TASK GOAL: Wherever the listing has a line with the string "people", copy that line out.

SUPPLIED RECORDS:
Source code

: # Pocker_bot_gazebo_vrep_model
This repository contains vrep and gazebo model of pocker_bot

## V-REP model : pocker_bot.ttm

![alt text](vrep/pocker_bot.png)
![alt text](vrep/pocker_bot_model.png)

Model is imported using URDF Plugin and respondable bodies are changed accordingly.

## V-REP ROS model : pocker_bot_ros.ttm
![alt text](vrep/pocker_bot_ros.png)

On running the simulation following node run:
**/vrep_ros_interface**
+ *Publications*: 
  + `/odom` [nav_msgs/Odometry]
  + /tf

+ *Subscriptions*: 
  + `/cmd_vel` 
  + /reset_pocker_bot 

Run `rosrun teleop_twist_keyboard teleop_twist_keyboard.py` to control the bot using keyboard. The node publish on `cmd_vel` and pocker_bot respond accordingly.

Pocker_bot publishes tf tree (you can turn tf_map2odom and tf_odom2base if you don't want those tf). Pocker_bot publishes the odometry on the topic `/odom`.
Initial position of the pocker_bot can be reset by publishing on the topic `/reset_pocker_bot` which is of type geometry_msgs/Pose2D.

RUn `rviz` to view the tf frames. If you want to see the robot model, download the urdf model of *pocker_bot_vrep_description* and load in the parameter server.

---

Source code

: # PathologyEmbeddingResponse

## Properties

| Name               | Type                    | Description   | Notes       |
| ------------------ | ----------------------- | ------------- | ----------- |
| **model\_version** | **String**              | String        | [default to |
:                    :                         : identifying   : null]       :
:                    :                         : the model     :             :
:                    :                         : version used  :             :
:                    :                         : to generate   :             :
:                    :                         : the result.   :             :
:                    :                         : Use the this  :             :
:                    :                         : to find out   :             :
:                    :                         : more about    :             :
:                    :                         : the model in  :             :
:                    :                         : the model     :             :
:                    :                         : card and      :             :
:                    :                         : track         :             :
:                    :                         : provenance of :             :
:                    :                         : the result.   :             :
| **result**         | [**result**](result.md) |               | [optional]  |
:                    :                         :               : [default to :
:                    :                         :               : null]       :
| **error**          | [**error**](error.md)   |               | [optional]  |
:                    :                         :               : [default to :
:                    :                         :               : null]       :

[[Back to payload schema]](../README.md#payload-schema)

---

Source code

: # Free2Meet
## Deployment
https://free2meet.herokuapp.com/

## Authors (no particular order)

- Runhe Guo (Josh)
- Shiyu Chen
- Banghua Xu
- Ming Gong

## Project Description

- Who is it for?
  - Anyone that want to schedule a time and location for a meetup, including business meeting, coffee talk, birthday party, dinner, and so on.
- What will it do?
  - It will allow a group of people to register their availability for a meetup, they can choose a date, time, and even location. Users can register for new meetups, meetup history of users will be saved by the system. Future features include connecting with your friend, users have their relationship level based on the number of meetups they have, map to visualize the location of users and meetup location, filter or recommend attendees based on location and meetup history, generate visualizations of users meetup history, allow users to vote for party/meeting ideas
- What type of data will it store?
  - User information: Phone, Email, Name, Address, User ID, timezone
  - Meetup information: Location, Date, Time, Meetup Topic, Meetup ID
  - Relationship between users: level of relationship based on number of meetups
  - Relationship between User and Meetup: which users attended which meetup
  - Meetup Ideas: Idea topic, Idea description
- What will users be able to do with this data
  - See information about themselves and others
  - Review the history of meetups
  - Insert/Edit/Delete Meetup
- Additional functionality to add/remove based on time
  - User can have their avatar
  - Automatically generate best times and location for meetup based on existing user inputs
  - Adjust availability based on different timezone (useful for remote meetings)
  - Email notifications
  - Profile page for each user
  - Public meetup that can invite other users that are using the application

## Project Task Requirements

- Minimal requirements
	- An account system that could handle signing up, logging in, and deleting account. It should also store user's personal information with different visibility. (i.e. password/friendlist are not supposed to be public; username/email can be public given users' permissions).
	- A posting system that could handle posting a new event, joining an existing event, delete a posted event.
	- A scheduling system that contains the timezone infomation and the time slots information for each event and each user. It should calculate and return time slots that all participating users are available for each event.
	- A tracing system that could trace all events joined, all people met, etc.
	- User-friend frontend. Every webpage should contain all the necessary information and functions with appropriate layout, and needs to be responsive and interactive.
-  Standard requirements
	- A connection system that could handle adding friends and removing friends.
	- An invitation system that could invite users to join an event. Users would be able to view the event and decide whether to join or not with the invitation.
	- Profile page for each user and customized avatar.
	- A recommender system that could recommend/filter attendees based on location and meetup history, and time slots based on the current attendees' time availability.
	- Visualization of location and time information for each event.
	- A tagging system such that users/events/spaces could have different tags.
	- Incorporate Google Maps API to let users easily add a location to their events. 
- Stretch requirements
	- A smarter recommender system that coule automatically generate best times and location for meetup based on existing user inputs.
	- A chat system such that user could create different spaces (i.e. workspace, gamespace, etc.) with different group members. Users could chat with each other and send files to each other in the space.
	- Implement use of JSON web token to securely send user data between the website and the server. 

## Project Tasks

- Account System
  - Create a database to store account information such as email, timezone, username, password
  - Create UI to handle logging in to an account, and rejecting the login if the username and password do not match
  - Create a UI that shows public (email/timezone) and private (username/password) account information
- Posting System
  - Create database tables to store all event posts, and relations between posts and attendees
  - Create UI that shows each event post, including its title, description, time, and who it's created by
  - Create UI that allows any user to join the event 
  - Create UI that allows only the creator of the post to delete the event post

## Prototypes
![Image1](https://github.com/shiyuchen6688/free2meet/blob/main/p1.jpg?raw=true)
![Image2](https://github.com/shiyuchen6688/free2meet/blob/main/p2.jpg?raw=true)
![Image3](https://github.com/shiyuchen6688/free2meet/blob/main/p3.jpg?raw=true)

RESPONSE TO THE EXERCISE:
  - It will allow a group of people to register their availability for a meetup, they can choose a date, time, and even location. Users can register for new meetups, meetup history of users will be saved by the system. Future features include connecting with your friend, users have their relationship level based on the number of meetups they have, map to visualize the location of users and meetup location, filter or recommend attendees based on location and meetup history, generate visualizations of users meetup history, allow users to vote for party/meeting ideas
	- A tracing system that could trace all events joined, all people met, etc.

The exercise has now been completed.